A long time ago, in a galaxy far … far … away …

I’ve been playing with primes for a while … computing them, etc. Have a neat way to represent any natural number (exluding 0) in terms of the exponents of their prime factors. Lots of reasons for playing with this. Started doing this before joining SGI … many moons ago, and used it as a way to entertain myself on airplanes when the laptop battery ran out. For some reason, I do my best coding 10km above the planetary surface.

I haven’t worked on this in a while, and I just couldn’t motivate myself to do some other stuff, so I figured I’d take a break and rework this.
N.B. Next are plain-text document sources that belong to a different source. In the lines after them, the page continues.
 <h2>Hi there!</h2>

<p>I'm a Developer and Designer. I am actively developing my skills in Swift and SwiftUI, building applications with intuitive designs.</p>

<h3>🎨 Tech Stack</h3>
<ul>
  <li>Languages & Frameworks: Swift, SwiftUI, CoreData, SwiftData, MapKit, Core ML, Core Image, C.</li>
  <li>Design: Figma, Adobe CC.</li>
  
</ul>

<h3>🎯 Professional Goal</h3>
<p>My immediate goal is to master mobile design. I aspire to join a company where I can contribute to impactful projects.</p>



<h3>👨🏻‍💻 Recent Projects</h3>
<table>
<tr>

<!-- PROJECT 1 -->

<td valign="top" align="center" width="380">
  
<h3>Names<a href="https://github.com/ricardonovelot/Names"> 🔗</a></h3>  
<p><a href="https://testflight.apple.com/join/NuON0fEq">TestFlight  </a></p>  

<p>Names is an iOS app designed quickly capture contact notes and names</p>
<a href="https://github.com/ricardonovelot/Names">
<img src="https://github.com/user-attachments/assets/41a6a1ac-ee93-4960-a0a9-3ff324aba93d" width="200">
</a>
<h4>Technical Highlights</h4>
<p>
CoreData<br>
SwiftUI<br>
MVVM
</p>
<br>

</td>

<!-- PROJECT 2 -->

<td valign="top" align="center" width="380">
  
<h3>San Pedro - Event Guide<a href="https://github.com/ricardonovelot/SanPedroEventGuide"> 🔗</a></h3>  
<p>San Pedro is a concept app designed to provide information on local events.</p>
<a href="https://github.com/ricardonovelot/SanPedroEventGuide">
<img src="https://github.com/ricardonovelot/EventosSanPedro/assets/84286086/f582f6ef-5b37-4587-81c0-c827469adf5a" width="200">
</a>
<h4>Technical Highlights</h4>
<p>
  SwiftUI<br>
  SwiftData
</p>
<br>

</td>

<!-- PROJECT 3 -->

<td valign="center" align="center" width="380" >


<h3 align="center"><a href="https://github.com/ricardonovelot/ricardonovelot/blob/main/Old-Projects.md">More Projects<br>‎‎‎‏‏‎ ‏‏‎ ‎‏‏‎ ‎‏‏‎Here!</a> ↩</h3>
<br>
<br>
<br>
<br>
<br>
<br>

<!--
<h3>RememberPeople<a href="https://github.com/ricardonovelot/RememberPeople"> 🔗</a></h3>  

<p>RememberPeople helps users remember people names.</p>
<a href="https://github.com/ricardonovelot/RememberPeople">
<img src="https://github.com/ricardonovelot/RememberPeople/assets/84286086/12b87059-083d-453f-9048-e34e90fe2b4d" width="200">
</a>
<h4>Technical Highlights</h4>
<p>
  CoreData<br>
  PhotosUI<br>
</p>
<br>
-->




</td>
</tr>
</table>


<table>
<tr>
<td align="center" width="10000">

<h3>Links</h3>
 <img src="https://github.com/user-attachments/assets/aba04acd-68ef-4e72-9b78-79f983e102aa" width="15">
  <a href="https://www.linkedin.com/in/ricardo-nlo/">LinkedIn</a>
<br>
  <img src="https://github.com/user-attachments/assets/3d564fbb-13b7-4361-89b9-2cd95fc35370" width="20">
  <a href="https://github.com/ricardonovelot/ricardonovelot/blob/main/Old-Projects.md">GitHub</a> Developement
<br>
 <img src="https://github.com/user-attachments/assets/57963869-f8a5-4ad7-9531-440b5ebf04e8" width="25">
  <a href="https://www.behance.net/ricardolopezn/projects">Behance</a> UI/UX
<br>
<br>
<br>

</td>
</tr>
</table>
I had coded it in … fortran (yeah, really). So I reworked it into a little C, and have it set up so I can drive this from scripts to gather the data.
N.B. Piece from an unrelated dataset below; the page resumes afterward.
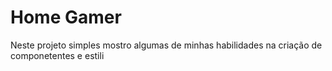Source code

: # Home Gamer

<p> Neste projeto simples mostro algumas de minhas habilidades na criação de componetentes e estili</p>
Ok, the notation in short (I don’t know if this is a common notation, I came up with it many years ago, and hopefully I re-invented someone elses wheel):

Let φ_{i} be the i^{th} prime. Then any natural number N (excluding 0) may be written as ∏_{(i=1 .. ∞)}φ_{i}^{e(i)}. Prime numbers will have the e(i) as zeros everywhere apart from a single e(n)=1 on the n^{th} prime exponent. And composite numbers will have patterns of 1 or greater on the exponents.

There are actually lots of cool things you can do with this notation, and I’ve got a few pages of notes and proofs somewhere in my basement of sum of 2 evens being even, sum of two odds being even, sum of even and odd being odd, and the interleaving of even and odd numbers.

Yeah, I am a closet mathematician. Complete amateur at best. But having fun with it.

So I just finished converting the old fortran code to C, and checking it. Using the above definition, and simply printing the exponents, here are the numbers from 1 to 10 (understanding that unprinted exponents after the last 1 or greater are zero).

- 1 -> 0
- 2 -> 1
- 3 -> 0 1
- 4 -> 2
- 5 -> 0 0 1
- 6 -> 1 1
- 7 -> 0 0 0 1
- 8 -> 3
- 9 -> 0 2
- 10 -> 1 0 1

Whats cool is you can see some very interesting patterns emerge.